MoManifold: Learning to Measure 3D Human Motion via Decoupled Joint Acceleration Manifolds
This work addresses the need for effective temporal modeling in 3D human motion estimation and generation, with applications in human-computer interaction and AR/VR, representing a novel method for a known bottleneck.
The paper tackles the problem of accurately measuring 3D human motion plausibility by introducing MoManifold, a novel prior based on decoupled joint acceleration manifolds, which outperforms existing state-of-the-art methods in tasks like denoising, recovery from partial observations, and motion refinement.

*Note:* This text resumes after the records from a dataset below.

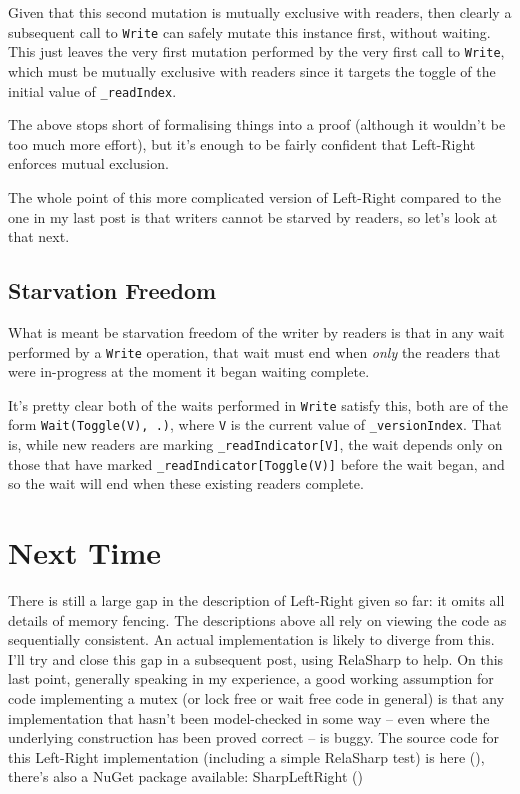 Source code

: \documentclass[11pt]{article}
\begin{document}
Given that this second mutation is mutually exclusive with readers, then clearly a subsequent call to \texttt{Write} can safely mutate this instance first, without waiting. This just leaves the very first mutation performed by the very first call to \texttt{Write}, which must be mutually exclusive with readers since it targets the toggle of the initial value of \texttt{\_readIndex}.

The above stops short of formalising things into a proof (although it wouldn't be too much more effort), but it's enough to be fairly confident that Left-Right enforces mutual exclusion. 

The whole point of this more complicated version of Left-Right compared to the one in my last post is that writers cannot be starved by readers, so let's look at that next. 

\subsection{Starvation Freedom}

What is meant be starvation freedom of the writer by readers is that in any wait performed by a \texttt{Write} operation, that wait must end when \emph{only} the readers that were in-progress at the moment it began waiting complete.

It's pretty clear both of the waits performed in \texttt{Write} satisfy this, both are of the form \texttt{Wait(Toggle(V), .)}, where \texttt{V} is the current value of \texttt{\_versionIndex}. That is, while new readers are marking \texttt{\_readIndicator[V]}, the wait depends only on those that have marked \texttt{\_readIndicator[Toggle(V)]} before the wait began, and so the wait will end when these existing readers complete.

\section{Next Time}

There is still a large gap in the description of Left-Right given so far: it omits all details of memory fencing. The descriptions above all rely on viewing the code as sequentially consistent. An actual implementation is likely to diverge from this. I'll try and close this gap in a subsequent post, using RelaSharp to help. On this last point, generally speaking in my experience, a good working assumption for code implementing a mutex (or lock free or wait free code in general) is that any implementation that hasn't been model-checked in some way -- even where the underlying construction has been proved correct -- is buggy. The source code for this Left-Right implementation (including a simple RelaSharp test) is here (\texttt{}), there's also a NuGet package available: SharpLeftRight (\texttt{})
\end{document}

Incorporating temporal information effectively is important for accurate 3D human motion estimation and generation which have wide applications from human-computer interaction to AR/VR. In this paper, we present MoManifold, a novel human motion prior, which models plausible human motion in continuous high-dimensional motion space. Different from existing mathematical or VAE-based methods, our representation is designed based on the neural distance field, which makes human dynamics explicitly quantified to a score and thus can measure human motion plausibility. Specifically, we propose novel decoupled joint acceleration manifolds to model human dynamics from existing limited motion data. Moreover, we introduce a novel optimization method using the manifold distance as guidance, which facilitates a variety of motion-related tasks. Extensive experiments demonstrate that MoManifold outperforms existing SOTAs as a prior in several downstream tasks such as denoising real-world human mocap data, recovering human motion from partial 3D observations, mitigating jitters for SMPL-based pose estimators, and refining the results of motion in-betweening.